Este vídeo, criado a partir de uma análise de dados do Telescópio Espacial Hubble da NASA, demonstra como a taxa de formação estelar na Galáxia de Andrómeda diminuiu ao longo dos últimos 500 milhões de anos. As cores mais brilhantes indicam onde a formação estelar foi mais intensa durante um determinado período.
Crédito: visualização - Tobin Wainer (Universidade de Washington); processamento de imagem: Joseph DePasquale (STScI); vídeo - NASA, ESA, STScI, Gregory Bacon (STScI)
A equipa planeia continuar a analisar os dados do Hubble e combiná-los com dados de observatórios terrestres para obter mais informações sobre a história de Andrómeda.
"Estes dados de arquivo têm um grande valor científico.
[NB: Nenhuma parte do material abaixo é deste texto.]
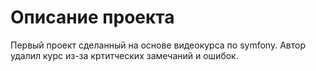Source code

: Описание проекта
========================

Первый проект сделанный на основе видеокурса по symfony. Автор удалил курс из-за кртитческих замечаний и ошибок.

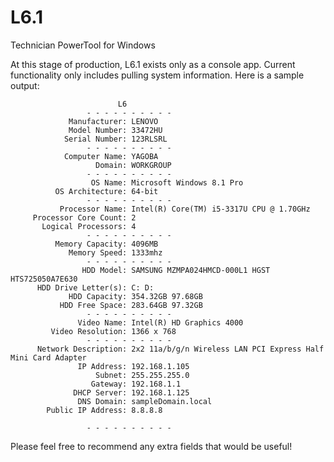 # L6.1
Technician PowerTool for Windows

At this stage of production, L6.1 exists only as a console app. 
Current functionality only includes pulling system information.
Here is a sample output:

                            L6
                     - - - - - - - - - -
                 Manufacturer: LENOVO
                 Model Number: 33472HU
                Serial Number: 123RLSRL
                     - - - - - - - - - -
                Computer Name: YAGOBA
                       Domain: WORKGROUP
                     - - - - - - - - - -
                      OS Name: Microsoft Windows 8.1 Pro
              OS Architecture: 64-bit
                     - - - - - - - - - -
               Processor Name: Intel(R) Core(TM) i5-3317U CPU @ 1.70GHz
         Processor Core Count: 2
           Logical Processors: 4
                     - - - - - - - - - -
              Memory Capacity: 4096MB
                 Memory Speed: 1333mhz
                     - - - - - - - - - -
                    HDD Model: SAMSUNG MZMPA024HMCD-000L1 HGST HTS725050A7E630
          HDD Drive Letter(s): C: D:
                 HDD Capacity: 354.32GB 97.68GB
               HDD Free Space: 283.64GB 97.32GB
                     - - - - - - - - - -
                   Video Name: Intel(R) HD Graphics 4000
             Video Resolution: 1366 x 768
                     - - - - - - - - - -
          Network Description: 2x2 11a/b/g/n Wireless LAN PCI Express Half Mini Card Adapter
                   IP Address: 192.168.1.105
                       Subnet: 255.255.255.0
                      Gateway: 192.168.1.1
                  DHCP Server: 192.168.1.125
                   DNS Domain: sampleDomain.local
            Public IP Address: 8.8.8.8

                     - - - - - - - - - -


Please feel free to recommend any extra fields that would be useful!
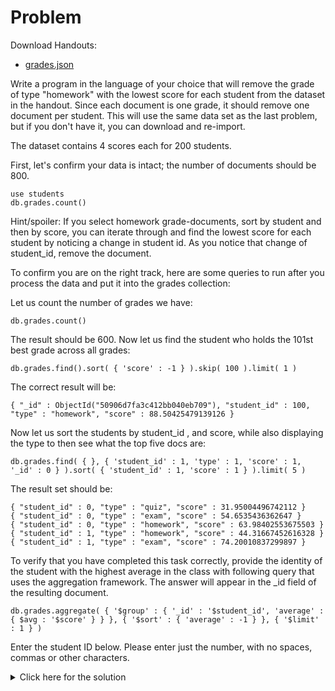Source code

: # Problem
Download Handouts:
 - <a href="https://university.mongodb.com/static/MongoDB_2017_M101J_January/handouts/grades.ef42a2b3e7ff.json">grades.json</a>

Write a program in the language of your choice that will remove the grade of type "homework" with the lowest score for each student from the dataset in the handout. Since each document is one grade, it should remove one document per student. This will use the same data set as the last problem, but if you don't have it, you can download and re-import.

The dataset contains 4 scores each for 200 students.

First, let's confirm your data is intact; the number of documents should be 800.

    use students
    db.grades.count()

Hint/spoiler: If you select homework grade-documents, sort by student and then by score, you can iterate through and find the lowest score for each student by noticing a change in student id. As you notice that change of student_id, remove the document.

To confirm you are on the right track, here are some queries to run after you process the data and put it into the grades collection:

Let us count the number of grades we have:

    db.grades.count()

The result should be 600. Now let us find the student who holds the 101st best grade across all grades:

    db.grades.find().sort( { 'score' : -1 } ).skip( 100 ).limit( 1 )

The correct result will be:

    { "_id" : ObjectId("50906d7fa3c412bb040eb709"), "student_id" : 100, "type" : "homework", "score" : 88.50425479139126 }

Now let us sort the students by student_id , and score, while also displaying the type to then see what the top five docs are:

    db.grades.find( { }, { 'student_id' : 1, 'type' : 1, 'score' : 1, '_id' : 0 } ).sort( { 'student_id' : 1, 'score' : 1 } ).limit( 5 )

The result set should be:

    { "student_id" : 0, "type" : "quiz", "score" : 31.95004496742112 }
    { "student_id" : 0, "type" : "exam", "score" : 54.6535436362647 }
    { "student_id" : 0, "type" : "homework", "score" : 63.98402553675503 }
    { "student_id" : 1, "type" : "homework", "score" : 44.31667452616328 }
    { "student_id" : 1, "type" : "exam", "score" : 74.20010837299897 }

To verify that you have completed this task correctly, provide the identity of the student with the highest average in the class with following query that uses the aggregation framework. The answer will appear in the _id field of the resulting document.

    db.grades.aggregate( { '$group' : { '_id' : '$student_id', 'average' : { $avg : '$score' } } }, { '$sort' : { 'average' : -1 } }, { '$limit' : 1 } )

Enter the student ID below. Please enter just the number, with no spaces, commas or other characters.

<details>
  <summary>Click here for the solution</summary>
  - 54
</details>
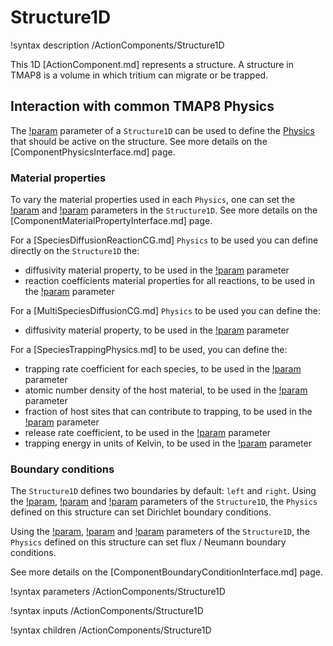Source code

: # Structure1D

!syntax description /ActionComponents/Structure1D

This 1D [ActionComponent.md] represents a structure. A structure in TMAP8
is a volume in which tritium can migrate or be trapped.

## Interaction with common TMAP8 Physics

The [!param](/ActionComponents/Structure1D/physics) parameter of a `Structure1D` can be used
to define the [Physics](syntax/Physics/index.md) that should be active on the structure.
See more details on the [ComponentPhysicsInterface.md] page.

### Material properties

To vary the material properties used in each `Physics`, one can set the [!param](/ActionComponents/Structure1D/property_names) and [!param](/ActionComponents/Structure1D/property_values) parameters in the `Structure1D`.
See more details on the [ComponentMaterialPropertyInterface.md] page.

For a [SpeciesDiffusionReactionCG.md] `Physics` to be used you can define directly on
the `Structure1D` the:

- diffusivity material property, to be used in the [!param](/Physics/SpeciesDiffusionReaction/SpeciesDiffusionReactionCG/diffusivity_matprops) parameter
- reaction coefficients material properties for all reactions, to be used in the [!param](/Physics/SpeciesDiffusionReaction/SpeciesDiffusionReactionCG/reaction_coefficients) parameter

For a [MultiSpeciesDiffusionCG.md] `Physics` to be used you can define the:

- diffusivity material property, to be used in the [!param](/Physics/SpeciesDiffusion/MultiSpeciesDiffusionCG/diffusivity_matprops) parameter

For a [SpeciesTrappingPhysics.md] to be used, you can define the:

- trapping rate coefficient for each species, to be used in the [!param](/Physics/SpeciesTrapping/SpeciesTrappingPhysics/alpha_t) parameter
- atomic number density of the host material, to be used in the [!param](/Physics/SpeciesTrapping/SpeciesTrappingPhysics/N) parameter
- fraction of host sites that can contribute to trapping, to be used in the [!param](/Physics/SpeciesTrapping/SpeciesTrappingPhysics/Ct0) parameter
- release rate coefficient, to be used in the [!param](/Physics/SpeciesTrapping/SpeciesTrappingPhysics/alpha_r) parameter
- trapping energy in units of Kelvin, to be used in the [!param](/Physics/SpeciesTrapping/SpeciesTrappingPhysics/detrapping_energy) parameter

### Boundary conditions

The `Structure1D` defines two boundaries by default: `left` and `right`.
Using the [!param](/ActionComponents/Structure1D/fixed_value_bc_boundaries),
[!param](/ActionComponents/Structure1D/fixed_value_bc_variables) and
[!param](/ActionComponents/Structure1D/fixed_value_bc_values) parameters of the `Structure1D`,
the `Physics` defined on this structure can set Dirichlet boundary conditions.

Using the [!param](/ActionComponents/Structure1D/flux_bc_boundaries),
[!param](/ActionComponents/Structure1D/flux_bc_variables) and
[!param](/ActionComponents/Structure1D/flux_bc_values) parameters of the `Structure1D`,
the `Physics` defined on this structure can set flux / Neumann boundary conditions.

See more details on the [ComponentBoundaryConditionInterface.md] page.

!syntax parameters /ActionComponents/Structure1D

!syntax inputs /ActionComponents/Structure1D

!syntax children /ActionComponents/Structure1D
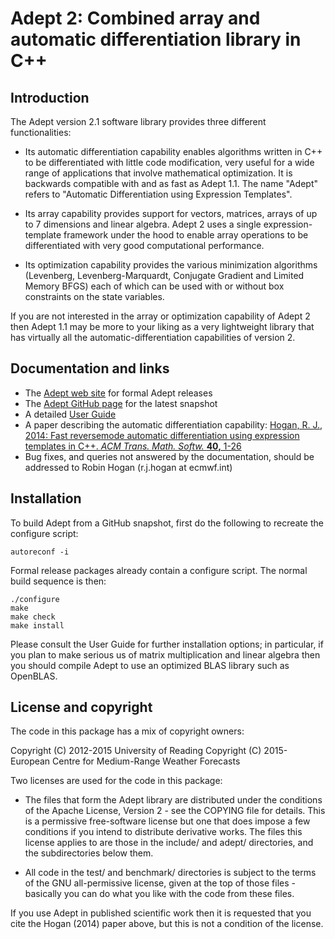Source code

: # Adept 2: Combined array and automatic differentiation library in C++

## Introduction

The Adept version 2.1 software library provides three different
functionalities:

* Its automatic differentiation capability enables algorithms written
  in C++ to be differentiated with little code modification, very
  useful for a wide range of applications that involve mathematical
  optimization. It is backwards compatible with and as fast as Adept
  1.1. The name "Adept" refers to "Automatic Differentiation using
  Expression Templates".

* Its array capability provides support for vectors, matrices, arrays
  of up to 7 dimensions and linear algebra. Adept 2 uses a single
  expression-template framework under the hood to enable array
  operations to be differentiated with very good computational
  performance.

* Its optimization capability provides the various minimization
  algorithms (Levenberg, Levenberg-Marquardt, Conjugate Gradient and
  Limited Memory BFGS) each of which can be used with or without box
  constraints on the state variables.

If you are not interested in the array or optimization capability of
Adept 2 then Adept 1.1 may be more to your liking as a very
lightweight library that has virtually all the
automatic-differentiation capabilities of version 2.


## Documentation and links

* The [Adept web site](http://www.met.reading.ac.uk/clouds/adept/) for formal Adept releases
* The [Adept GitHub page](https://github.com/rjhogan/Adept-2) for the latest snapshot
* A detailed [User Guide](http://www.met.reading.ac.uk/clouds/adept/adept_documentation.pdf)
* A paper describing the automatic differentiation capability: [Hogan, R. J., 2014: Fast reversemode automatic differentiation using expression templates in C++. *ACM Trans. Math. Softw.* **40,** 1-26](http://www.met.reading.ac.uk/~swrhgnrj/publications/adept.pdf)
* Bug fixes, and queries not answered by the documentation, should be addressed to Robin Hogan (r.j.hogan at ecmwf.int)

## Installation

To build Adept from a GitHub snapshot, first do the following to
recreate the configure script:

    autoreconf -i

Formal release packages already contain a configure script. The normal
build sequence is then:

    ./configure
    make
    make check
    make install

Please consult the User Guide for further installation options; in
particular, if you plan to make serious us of matrix multiplication
and linear algebra then you should compile Adept to use an optimized
BLAS library such as OpenBLAS.


## License and copyright

The code in this package has a mix of copyright owners:

Copyright (C) 2012-2015 University of Reading
Copyright (C) 2015-     European Centre for Medium-Range Weather Forecasts

Two licenses are used for the code in this package:

* The files that form the Adept library are distributed under the
  conditions of the Apache License, Version 2 - see the COPYING file
  for details.  This is a permissive free-software license but one
  that does impose a few conditions if you intend to distribute
  derivative works.  The files this license applies to are those in
  the include/ and adept/ directories, and the subdirectories below
  them.

* All code in the test/ and benchmark/ directories is subject to the
  terms of the GNU all-permissive license, given at the top of those
  files - basically you can do what you like with the code from these
  files.

If you use Adept in published scientific work then it is requested
that you cite the Hogan (2014) paper above, but this is not a
condition of the license.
Andrómeda é importante porque é uma vizinha suficientemente próxima para que possamos observá-la com grande detalhe, enquanto obtemos uma perspetiva global", afirmou Raja GuhaThakurta, coautor do estudo, da Universidade da Califórnia em Santa Cruz.
É provável que se obtenha uma perspetiva global ainda mais abrangente com o Telescópio Espacial Nancy Grace Roman da NASA, após o seu lançamento, que poderá ocorrer já no dia 30 de agosto. O gigantesco campo de visão do Roman pode abranger, numa única observação, uma área pelo menos 100 vezes superior à do Hubble em comprimentos de onda do infravermelho próximo. Um programa de observação do Roman, recentemente aprovado, irá captar imagens de todo o disco de Andrómeda e de áreas do seu halo circundante, permitindo aos astrónomos medir centenas de milhões de estrelas e possibilitando novos revolucionários avanços científicos.